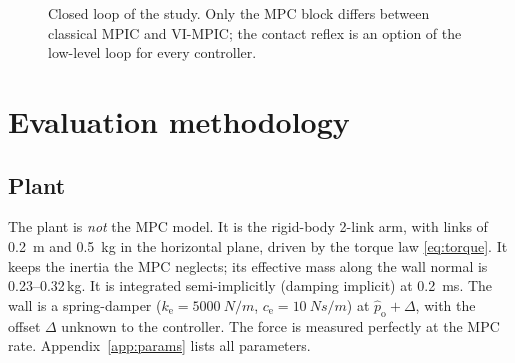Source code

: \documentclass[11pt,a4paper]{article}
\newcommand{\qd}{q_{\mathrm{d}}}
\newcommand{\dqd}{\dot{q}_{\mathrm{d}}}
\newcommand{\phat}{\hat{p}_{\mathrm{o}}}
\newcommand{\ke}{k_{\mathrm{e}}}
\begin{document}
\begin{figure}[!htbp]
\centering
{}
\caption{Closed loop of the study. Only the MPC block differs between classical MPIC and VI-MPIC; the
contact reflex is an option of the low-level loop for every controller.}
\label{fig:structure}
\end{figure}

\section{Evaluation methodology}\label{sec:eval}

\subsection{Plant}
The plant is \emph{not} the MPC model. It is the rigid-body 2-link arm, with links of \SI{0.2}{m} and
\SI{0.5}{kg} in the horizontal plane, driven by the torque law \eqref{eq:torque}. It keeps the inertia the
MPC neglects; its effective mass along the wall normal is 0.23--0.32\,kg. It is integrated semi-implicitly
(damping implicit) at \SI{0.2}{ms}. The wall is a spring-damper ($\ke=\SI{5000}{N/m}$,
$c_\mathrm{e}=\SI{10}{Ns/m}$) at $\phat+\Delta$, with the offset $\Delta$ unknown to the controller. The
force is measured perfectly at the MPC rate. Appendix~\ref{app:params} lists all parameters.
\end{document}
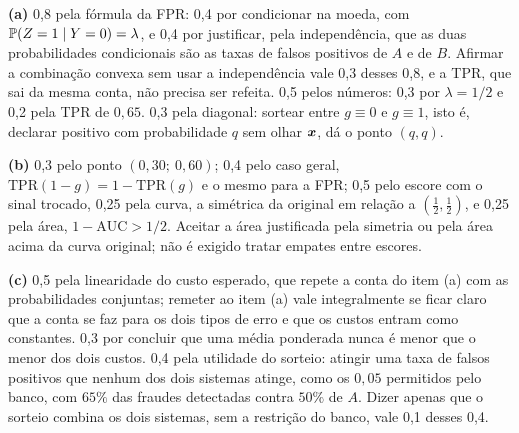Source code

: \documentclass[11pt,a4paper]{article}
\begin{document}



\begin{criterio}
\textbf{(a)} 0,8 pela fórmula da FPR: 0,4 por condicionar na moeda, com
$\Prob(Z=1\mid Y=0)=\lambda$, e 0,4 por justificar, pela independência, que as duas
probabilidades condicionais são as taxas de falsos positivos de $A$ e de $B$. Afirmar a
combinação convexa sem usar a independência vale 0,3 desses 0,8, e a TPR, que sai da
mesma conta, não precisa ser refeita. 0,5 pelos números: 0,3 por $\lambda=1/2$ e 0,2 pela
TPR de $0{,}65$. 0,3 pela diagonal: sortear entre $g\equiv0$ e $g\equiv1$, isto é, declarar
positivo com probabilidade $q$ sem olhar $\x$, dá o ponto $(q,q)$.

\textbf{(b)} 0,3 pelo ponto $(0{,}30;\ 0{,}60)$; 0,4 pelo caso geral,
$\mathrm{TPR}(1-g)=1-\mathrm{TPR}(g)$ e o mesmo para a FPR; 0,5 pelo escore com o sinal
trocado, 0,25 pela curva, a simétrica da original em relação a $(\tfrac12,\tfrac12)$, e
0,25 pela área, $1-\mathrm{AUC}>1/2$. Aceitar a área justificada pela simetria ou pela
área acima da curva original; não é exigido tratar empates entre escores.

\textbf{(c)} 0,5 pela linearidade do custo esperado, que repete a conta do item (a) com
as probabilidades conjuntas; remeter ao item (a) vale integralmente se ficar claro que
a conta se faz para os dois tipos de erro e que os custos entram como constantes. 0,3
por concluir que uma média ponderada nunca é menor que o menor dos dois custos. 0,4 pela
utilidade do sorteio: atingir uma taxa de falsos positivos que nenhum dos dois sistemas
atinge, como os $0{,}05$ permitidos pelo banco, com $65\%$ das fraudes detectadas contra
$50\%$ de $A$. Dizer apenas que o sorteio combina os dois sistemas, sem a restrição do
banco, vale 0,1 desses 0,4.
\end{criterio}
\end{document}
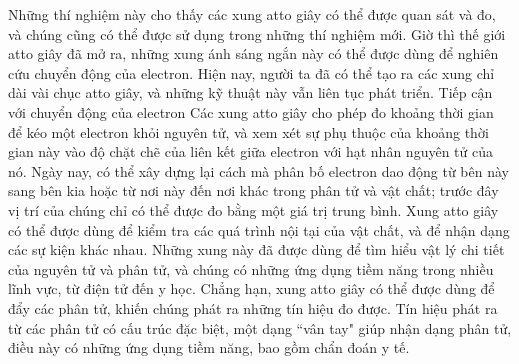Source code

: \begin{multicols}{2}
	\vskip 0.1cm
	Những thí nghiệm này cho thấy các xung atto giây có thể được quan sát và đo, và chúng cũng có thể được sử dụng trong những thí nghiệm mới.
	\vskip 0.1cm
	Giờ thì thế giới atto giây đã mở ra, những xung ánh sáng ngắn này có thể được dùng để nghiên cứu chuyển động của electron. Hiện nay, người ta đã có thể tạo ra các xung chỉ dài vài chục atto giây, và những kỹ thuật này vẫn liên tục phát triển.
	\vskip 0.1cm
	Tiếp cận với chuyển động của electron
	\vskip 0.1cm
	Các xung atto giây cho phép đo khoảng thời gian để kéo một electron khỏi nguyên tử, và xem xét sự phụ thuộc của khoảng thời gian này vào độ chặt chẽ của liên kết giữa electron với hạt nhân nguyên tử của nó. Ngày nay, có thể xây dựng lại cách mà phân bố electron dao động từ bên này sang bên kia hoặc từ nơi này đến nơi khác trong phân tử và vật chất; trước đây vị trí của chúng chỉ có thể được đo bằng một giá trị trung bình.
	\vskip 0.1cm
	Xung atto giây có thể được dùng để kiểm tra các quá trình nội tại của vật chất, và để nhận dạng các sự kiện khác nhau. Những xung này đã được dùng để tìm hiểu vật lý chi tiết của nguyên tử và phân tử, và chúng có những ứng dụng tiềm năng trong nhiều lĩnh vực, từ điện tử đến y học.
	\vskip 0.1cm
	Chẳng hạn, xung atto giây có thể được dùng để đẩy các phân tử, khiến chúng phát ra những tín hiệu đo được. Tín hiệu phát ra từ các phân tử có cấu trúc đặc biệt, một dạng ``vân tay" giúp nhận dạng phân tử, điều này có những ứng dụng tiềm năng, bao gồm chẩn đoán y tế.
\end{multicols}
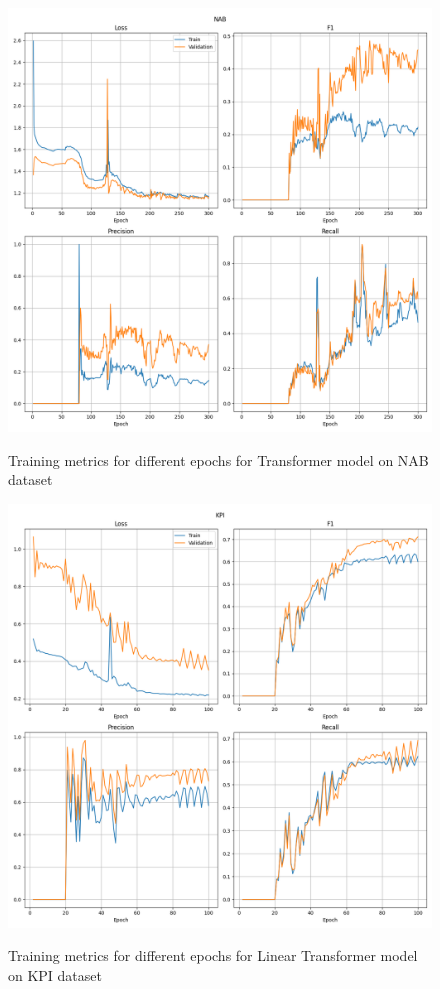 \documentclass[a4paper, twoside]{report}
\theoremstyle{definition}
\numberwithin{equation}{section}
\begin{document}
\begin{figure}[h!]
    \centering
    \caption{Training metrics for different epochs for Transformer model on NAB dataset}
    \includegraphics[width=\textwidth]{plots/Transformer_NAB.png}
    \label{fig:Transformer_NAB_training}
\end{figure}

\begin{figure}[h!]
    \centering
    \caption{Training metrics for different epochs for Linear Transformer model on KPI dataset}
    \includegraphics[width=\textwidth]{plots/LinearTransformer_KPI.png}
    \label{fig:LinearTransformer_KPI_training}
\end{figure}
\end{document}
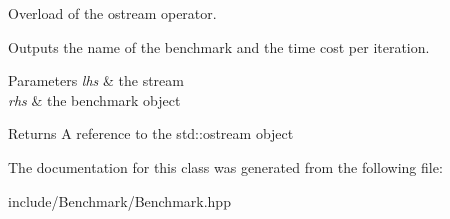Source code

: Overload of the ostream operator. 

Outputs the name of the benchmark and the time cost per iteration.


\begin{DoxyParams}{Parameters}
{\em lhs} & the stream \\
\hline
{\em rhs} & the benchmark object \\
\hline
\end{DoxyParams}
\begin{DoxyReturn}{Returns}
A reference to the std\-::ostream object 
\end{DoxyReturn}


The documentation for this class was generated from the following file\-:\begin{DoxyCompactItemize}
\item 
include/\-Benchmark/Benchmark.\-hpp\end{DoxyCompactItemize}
*-*-*
Directions
Filter the entries above down to the lines that contain "falsos".

Solved problem
probabilidades condicionais são as taxas de falsos positivos de $A$ e de $B$. Afirmar a
utilidade do sorteio: atingir uma taxa de falsos positivos que nenhum dos dois sistemas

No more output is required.